The study included 262 patients after exclusion of 23 patients with technically inadequate echocardiography images, 13 patients with greater than mild mitral and/or aortic stenosis or insufficiency and 6 patients with regional LV wall motion abnormalities suggesting previous myocardial infarction or concurrent regional myocardial ischaemia. The main sources of sepsis were: gastrointestinal, 107 (41%); multi-trauma with wound infections, 39 (15%); respiratory, 32 (12%); vascular surgery/limb ischaemia, 24 (9%); genitourinary, 18 (7%); and orthopaedic/skeletal, 19 (7%). At least one source of infection was identified by positive cultures in 245 (93%) patients, and 107 (41%) patients had positive blood cultures. Hypotension (systolic blood pressure <90 mmHg) lasting more than 1 h occurred in 237 (90.4%) patients. Mean duration of hypotension was 6.2 ± 5.6 h/24 h/patient (inter-quartile range: 2–9 h). In 163 (62%) patients, septic shock persisted despite fluid resuscitation requiring one or more vasoactive medications: norepinephrine, 162 (62%) patients; epinephrine, 54 (21%) patients; vasopressin, 43 (16%) patients; dopamine/dobutamine, 22 (8%) patients.

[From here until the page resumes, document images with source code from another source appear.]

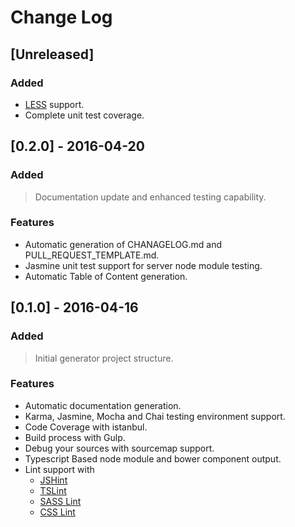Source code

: # Change Log

## [Unreleased]

### Added

- [LESS](http://lesscss.org/usage/) support.
- Complete unit test coverage.

## [0.2.0] - 2016-04-20

### Added
> Documentation update and enhanced testing capability.

### Features
- Automatic generation of CHANAGELOG.md and PULL_REQUEST_TEMPLATE.md.
- Jasmine unit test support for server node module testing.
- Automatic Table of Content generation.

## [0.1.0] - 2016-04-16

### Added
> Initial generator project structure.

### Features
- Automatic documentation generation.
- Karma, Jasmine, Mocha and Chai testing environment support.
- Code Coverage with istanbul.
- Build process with Gulp.
- Debug your sources with sourcemap support.
- Typescript Based node module and bower component output.
- Lint support with
  - [JSHint](http://jshint.com/)
  - [TSLint](https://www.npmjs.com/package/tslint)
  - [SASS Lint](https://www.npmjs.com/package/sass-lint)
  - [CSS Lint](https://www.npmjs.com/package/gulp-csslint) 



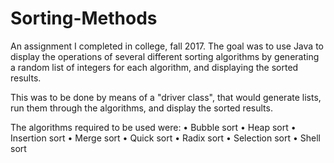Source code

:# Sorting-Methods
An assignment I completed in college, fall 2017. The goal was to use Java to display the operations of several different sorting algorithms by generating a random list of integers for each algorithm, and displaying the sorted results.

This was to be done by means of a "driver class", that would generate lists, run them through the algorithms, and display the sorted results.

The algorithms required to be used were:
	• Bubble sort
	• Heap sort
	• Insertion sort
	• Merge sort
	• Quick sort
	• Radix sort
 	• Selection sort
	• Shell sort
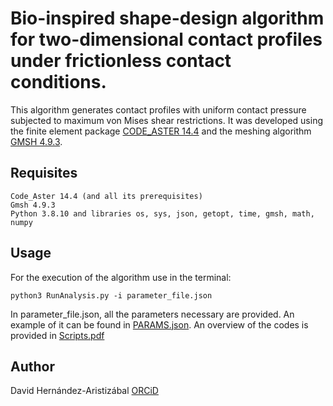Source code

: # Bio-inspired shape-design algorithm for two-dimensional contact profiles under frictionless contact conditions.
This algorithm generates contact profiles with uniform contact pressure
subjected to maximum von Mises shear restrictions.
It was developed using the finite element package 
[CODE_ASTER 14.4](https://code-aster.org/) and the meshing algorithm
[GMSH 4.9.3](https://gmsh.info/doc/texinfo/gmsh.html).

## Requisites
    Code_Aster 14.4 (and all its prerequisites)
    Gmsh 4.9.3
    Python 3.8.10 and libraries os, sys, json, getopt, time, gmsh, math, numpy

## Usage
For the execution of the algorithm use in the terminal:

    python3 RunAnalysis.py -i parameter_file.json

In parameter_file.json, all the parameters necessary are provided.
An example of it can be found in [PARAMS.json](examples/PlaneStrain/PARAMS.json).
An overview of the codes is provided in
[Scripts.pdf](Documentation/StableVersion/Scripts.pdf)

## Author
David Hernández-Aristizábal
[ORCiD](https://orcid.org/0000-0003-4041-3785)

All patients were tracheally intubated and mechanically ventilated at the time of echocardiography examination due to significant respiratory dysfunction or failure. The two echocardiograms were performed 1.6 ± 0.9 and 2.4 ± 0.7 days, respectively, after the diagnosis of sepsis and initiation of treatment. There were no statistically significant differences between the two sequential echocardiography studies in any of the parameters measured and, therefore, the results of all echocardiography measurements from both studies were averaged, and only the averaged results were used for further analysis.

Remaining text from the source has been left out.